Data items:
----
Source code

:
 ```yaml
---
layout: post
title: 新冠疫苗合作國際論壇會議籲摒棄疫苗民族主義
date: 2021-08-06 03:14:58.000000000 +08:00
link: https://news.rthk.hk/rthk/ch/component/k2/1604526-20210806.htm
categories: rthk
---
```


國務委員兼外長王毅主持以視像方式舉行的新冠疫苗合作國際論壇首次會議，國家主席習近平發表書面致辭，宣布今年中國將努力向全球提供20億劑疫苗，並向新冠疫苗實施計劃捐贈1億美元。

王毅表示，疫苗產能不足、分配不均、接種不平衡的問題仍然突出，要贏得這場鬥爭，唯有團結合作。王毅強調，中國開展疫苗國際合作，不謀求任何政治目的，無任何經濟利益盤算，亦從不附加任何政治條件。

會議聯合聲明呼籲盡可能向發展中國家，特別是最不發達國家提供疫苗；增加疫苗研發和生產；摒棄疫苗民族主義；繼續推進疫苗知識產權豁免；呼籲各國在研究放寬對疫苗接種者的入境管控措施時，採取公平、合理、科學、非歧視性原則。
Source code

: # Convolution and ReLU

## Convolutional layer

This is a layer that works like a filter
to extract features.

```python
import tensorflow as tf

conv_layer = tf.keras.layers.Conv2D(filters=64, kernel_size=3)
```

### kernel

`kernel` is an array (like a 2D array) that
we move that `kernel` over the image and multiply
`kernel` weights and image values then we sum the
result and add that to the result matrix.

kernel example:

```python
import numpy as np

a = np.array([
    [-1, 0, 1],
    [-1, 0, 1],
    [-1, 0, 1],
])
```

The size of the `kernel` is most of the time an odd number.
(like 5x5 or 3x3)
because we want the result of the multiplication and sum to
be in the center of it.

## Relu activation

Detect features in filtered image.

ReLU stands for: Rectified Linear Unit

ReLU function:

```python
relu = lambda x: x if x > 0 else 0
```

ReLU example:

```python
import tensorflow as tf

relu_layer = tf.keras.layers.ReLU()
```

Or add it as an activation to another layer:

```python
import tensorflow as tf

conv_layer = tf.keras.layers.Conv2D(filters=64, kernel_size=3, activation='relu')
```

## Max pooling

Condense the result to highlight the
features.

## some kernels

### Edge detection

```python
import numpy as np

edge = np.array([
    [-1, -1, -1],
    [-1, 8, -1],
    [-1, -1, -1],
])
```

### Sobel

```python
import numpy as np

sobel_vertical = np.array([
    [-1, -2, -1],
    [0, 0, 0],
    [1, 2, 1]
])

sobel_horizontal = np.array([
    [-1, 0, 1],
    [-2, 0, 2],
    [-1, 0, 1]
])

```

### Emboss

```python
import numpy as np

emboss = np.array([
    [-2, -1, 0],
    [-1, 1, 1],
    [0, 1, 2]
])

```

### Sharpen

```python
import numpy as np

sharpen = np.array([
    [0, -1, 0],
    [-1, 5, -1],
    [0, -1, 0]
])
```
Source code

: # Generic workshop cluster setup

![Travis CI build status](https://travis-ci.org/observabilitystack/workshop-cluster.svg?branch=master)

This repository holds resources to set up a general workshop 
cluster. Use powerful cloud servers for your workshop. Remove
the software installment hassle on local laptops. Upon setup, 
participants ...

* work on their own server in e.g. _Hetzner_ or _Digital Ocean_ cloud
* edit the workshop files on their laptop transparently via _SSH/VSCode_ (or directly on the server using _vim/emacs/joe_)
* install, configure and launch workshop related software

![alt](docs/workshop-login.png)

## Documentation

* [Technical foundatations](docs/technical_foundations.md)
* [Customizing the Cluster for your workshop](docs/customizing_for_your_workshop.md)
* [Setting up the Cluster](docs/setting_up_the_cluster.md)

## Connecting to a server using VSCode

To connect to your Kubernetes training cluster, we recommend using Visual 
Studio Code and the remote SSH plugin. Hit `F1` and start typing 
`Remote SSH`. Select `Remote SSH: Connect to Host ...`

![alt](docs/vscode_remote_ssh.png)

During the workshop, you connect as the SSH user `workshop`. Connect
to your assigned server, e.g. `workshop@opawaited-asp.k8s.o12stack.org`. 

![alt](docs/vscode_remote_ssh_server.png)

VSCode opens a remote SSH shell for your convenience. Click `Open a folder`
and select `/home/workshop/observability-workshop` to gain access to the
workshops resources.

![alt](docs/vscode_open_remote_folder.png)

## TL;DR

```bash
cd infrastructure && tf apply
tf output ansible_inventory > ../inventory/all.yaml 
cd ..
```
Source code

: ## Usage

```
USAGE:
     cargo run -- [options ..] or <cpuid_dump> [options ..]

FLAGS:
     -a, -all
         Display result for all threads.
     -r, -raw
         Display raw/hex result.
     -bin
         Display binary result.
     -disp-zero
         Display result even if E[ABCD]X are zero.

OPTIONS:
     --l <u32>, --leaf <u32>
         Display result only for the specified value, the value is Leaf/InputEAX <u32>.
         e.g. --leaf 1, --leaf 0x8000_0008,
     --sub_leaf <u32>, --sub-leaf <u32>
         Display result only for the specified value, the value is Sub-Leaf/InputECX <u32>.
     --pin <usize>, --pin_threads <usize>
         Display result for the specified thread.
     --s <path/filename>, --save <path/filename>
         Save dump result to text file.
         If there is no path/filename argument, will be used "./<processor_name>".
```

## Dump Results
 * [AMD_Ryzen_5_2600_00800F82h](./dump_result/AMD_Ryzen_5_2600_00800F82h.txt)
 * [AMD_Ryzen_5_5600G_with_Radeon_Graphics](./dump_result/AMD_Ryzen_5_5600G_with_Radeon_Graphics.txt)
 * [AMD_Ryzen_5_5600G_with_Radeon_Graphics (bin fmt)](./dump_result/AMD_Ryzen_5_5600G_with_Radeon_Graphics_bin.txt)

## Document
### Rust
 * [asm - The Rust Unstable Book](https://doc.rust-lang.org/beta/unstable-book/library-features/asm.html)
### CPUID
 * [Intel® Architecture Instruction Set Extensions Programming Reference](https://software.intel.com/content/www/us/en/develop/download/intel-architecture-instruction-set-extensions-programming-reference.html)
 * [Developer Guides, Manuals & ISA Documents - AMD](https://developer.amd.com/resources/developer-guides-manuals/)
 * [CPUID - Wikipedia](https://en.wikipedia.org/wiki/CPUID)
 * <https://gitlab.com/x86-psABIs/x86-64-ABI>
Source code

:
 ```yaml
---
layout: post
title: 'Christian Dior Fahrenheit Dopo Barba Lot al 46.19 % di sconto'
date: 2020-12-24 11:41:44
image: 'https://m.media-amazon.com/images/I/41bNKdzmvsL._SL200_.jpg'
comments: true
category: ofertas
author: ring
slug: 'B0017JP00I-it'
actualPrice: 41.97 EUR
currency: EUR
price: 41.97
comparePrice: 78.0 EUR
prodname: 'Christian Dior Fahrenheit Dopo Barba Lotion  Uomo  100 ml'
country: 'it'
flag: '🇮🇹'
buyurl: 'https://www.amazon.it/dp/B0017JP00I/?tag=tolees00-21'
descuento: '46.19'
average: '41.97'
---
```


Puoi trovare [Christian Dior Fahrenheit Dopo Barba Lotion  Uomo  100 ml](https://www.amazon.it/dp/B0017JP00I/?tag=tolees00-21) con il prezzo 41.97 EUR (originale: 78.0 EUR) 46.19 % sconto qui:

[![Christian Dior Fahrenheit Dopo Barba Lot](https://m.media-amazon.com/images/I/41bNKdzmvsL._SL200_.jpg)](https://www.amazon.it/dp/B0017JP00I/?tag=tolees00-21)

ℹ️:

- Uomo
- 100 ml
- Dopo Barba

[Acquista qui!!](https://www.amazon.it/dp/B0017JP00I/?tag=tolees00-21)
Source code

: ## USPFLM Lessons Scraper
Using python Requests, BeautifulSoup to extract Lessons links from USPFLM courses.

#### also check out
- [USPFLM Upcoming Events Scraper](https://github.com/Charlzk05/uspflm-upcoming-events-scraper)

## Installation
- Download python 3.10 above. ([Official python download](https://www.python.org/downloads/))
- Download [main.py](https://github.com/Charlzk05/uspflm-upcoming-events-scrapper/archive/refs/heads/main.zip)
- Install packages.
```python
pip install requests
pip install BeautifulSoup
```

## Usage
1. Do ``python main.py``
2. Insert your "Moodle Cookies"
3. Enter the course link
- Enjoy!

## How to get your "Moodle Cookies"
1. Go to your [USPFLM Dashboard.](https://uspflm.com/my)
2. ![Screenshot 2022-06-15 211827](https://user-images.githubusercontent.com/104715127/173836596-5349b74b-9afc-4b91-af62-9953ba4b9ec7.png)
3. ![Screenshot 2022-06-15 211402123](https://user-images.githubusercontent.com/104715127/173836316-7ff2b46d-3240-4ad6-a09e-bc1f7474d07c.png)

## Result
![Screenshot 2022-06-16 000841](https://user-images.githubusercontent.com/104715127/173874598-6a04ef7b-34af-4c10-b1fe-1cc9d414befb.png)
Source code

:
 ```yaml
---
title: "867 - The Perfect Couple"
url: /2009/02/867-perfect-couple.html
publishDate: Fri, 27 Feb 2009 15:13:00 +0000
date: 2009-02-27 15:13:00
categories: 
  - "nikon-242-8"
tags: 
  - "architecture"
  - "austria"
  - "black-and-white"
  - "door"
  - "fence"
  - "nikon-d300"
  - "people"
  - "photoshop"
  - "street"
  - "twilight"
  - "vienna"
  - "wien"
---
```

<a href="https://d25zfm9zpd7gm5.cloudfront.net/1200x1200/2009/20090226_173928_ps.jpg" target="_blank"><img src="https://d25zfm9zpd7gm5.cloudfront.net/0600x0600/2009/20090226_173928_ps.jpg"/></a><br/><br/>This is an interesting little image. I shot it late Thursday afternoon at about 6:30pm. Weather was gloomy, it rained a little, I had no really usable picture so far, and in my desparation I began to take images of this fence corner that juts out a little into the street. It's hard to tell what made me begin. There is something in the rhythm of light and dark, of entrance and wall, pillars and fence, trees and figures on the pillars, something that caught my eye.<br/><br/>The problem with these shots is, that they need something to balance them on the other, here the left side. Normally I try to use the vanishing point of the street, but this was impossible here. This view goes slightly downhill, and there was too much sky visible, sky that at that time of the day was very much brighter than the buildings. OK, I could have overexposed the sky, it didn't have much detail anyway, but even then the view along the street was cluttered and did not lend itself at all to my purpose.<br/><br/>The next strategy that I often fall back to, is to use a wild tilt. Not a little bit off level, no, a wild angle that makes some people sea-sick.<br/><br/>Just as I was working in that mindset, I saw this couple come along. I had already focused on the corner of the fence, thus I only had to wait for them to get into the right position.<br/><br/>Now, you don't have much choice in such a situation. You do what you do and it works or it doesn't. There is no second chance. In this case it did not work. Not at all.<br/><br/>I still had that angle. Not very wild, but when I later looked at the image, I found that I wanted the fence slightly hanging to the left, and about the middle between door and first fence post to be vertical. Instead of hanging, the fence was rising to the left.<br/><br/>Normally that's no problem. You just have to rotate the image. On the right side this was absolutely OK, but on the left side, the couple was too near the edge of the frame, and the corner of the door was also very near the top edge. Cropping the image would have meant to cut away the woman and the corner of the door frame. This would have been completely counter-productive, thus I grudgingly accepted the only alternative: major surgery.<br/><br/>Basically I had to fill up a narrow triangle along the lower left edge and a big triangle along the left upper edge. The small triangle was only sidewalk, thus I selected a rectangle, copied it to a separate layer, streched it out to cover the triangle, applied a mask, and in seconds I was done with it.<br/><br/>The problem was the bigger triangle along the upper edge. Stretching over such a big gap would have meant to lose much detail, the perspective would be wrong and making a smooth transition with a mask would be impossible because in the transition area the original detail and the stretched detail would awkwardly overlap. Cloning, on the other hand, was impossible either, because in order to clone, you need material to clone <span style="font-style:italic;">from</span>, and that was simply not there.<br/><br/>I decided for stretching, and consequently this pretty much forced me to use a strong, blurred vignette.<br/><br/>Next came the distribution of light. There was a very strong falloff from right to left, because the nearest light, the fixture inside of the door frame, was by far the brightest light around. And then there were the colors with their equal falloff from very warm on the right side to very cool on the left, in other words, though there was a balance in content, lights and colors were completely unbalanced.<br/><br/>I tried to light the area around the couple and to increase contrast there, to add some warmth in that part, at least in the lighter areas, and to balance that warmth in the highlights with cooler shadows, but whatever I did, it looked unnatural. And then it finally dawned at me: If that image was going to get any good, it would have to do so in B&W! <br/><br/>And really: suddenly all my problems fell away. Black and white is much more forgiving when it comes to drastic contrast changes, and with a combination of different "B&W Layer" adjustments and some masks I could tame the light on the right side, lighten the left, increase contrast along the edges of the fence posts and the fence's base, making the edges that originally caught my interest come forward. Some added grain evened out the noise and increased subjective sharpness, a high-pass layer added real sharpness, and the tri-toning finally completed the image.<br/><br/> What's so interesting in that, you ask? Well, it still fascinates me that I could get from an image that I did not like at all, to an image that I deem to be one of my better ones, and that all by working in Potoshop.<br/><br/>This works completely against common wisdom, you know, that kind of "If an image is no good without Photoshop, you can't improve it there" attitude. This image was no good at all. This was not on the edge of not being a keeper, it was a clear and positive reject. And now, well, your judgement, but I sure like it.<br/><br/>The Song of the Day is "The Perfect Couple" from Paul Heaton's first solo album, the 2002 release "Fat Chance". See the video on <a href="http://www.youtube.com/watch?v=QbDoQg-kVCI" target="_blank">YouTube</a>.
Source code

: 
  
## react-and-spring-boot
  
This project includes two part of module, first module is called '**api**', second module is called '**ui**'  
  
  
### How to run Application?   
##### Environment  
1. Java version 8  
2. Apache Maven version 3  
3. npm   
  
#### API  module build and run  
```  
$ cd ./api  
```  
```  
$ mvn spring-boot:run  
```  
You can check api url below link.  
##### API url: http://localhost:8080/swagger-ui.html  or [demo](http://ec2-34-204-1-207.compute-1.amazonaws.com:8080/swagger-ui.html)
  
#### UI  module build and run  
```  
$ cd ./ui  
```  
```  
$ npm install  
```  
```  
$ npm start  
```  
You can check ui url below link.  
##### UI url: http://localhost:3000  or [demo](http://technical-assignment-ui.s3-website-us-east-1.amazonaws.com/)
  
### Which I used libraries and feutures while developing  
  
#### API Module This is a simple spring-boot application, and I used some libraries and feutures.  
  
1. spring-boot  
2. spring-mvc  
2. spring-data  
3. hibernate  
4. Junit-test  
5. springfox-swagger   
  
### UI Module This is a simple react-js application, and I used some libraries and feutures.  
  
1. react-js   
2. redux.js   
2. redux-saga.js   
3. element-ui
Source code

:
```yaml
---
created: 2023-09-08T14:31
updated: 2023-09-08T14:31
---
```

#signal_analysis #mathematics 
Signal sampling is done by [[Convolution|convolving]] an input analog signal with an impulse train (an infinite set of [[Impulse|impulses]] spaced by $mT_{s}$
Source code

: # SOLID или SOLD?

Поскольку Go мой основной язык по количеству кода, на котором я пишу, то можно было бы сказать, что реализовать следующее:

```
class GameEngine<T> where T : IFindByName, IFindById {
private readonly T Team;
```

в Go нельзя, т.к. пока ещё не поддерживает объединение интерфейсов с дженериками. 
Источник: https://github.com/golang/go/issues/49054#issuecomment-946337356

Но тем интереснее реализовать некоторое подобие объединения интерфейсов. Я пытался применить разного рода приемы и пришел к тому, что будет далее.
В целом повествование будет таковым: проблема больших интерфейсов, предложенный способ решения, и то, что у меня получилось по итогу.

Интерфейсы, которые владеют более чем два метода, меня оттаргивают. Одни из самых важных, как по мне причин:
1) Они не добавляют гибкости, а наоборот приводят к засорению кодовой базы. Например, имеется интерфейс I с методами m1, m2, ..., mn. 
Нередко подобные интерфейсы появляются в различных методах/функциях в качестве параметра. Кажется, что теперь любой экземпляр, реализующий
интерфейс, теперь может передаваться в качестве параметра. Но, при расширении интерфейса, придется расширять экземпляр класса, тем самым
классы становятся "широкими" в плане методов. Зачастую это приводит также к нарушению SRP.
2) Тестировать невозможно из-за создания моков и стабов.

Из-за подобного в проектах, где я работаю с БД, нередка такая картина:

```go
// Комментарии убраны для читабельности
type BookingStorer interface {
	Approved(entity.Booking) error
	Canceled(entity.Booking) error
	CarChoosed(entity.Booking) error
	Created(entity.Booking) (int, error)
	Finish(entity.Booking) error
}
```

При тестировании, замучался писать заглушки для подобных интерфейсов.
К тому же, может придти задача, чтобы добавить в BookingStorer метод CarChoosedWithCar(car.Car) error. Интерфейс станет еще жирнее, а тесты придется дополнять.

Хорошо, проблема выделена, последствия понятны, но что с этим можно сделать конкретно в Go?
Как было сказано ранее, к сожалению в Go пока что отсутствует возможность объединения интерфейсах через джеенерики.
----
INSTRUCTIONS FOR THE TASK: Return all lines in the data that include the word "Dopo".

TASK OUTPUT:
title: 'Christian Dior Fahrenheit Dopo Barba Lot al 46.19 % di sconto'
prodname: 'Christian Dior Fahrenheit Dopo Barba Lotion  Uomo  100 ml'
Puoi trovare [Christian Dior Fahrenheit Dopo Barba Lotion  Uomo  100 ml](https://www.amazon.it/dp/B0017JP00I/?tag=tolees00-21) con il prezzo 41.97 EUR (originale: 78.0 EUR) 46.19 % sconto qui:
[![Christian Dior Fahrenheit Dopo Barba Lot](https://m.media-amazon.com/images/I/41bNKdzmvsL._SL200_.jpg)](https://www.amazon.it/dp/B0017JP00I/?tag=tolees00-21)
- Dopo Barba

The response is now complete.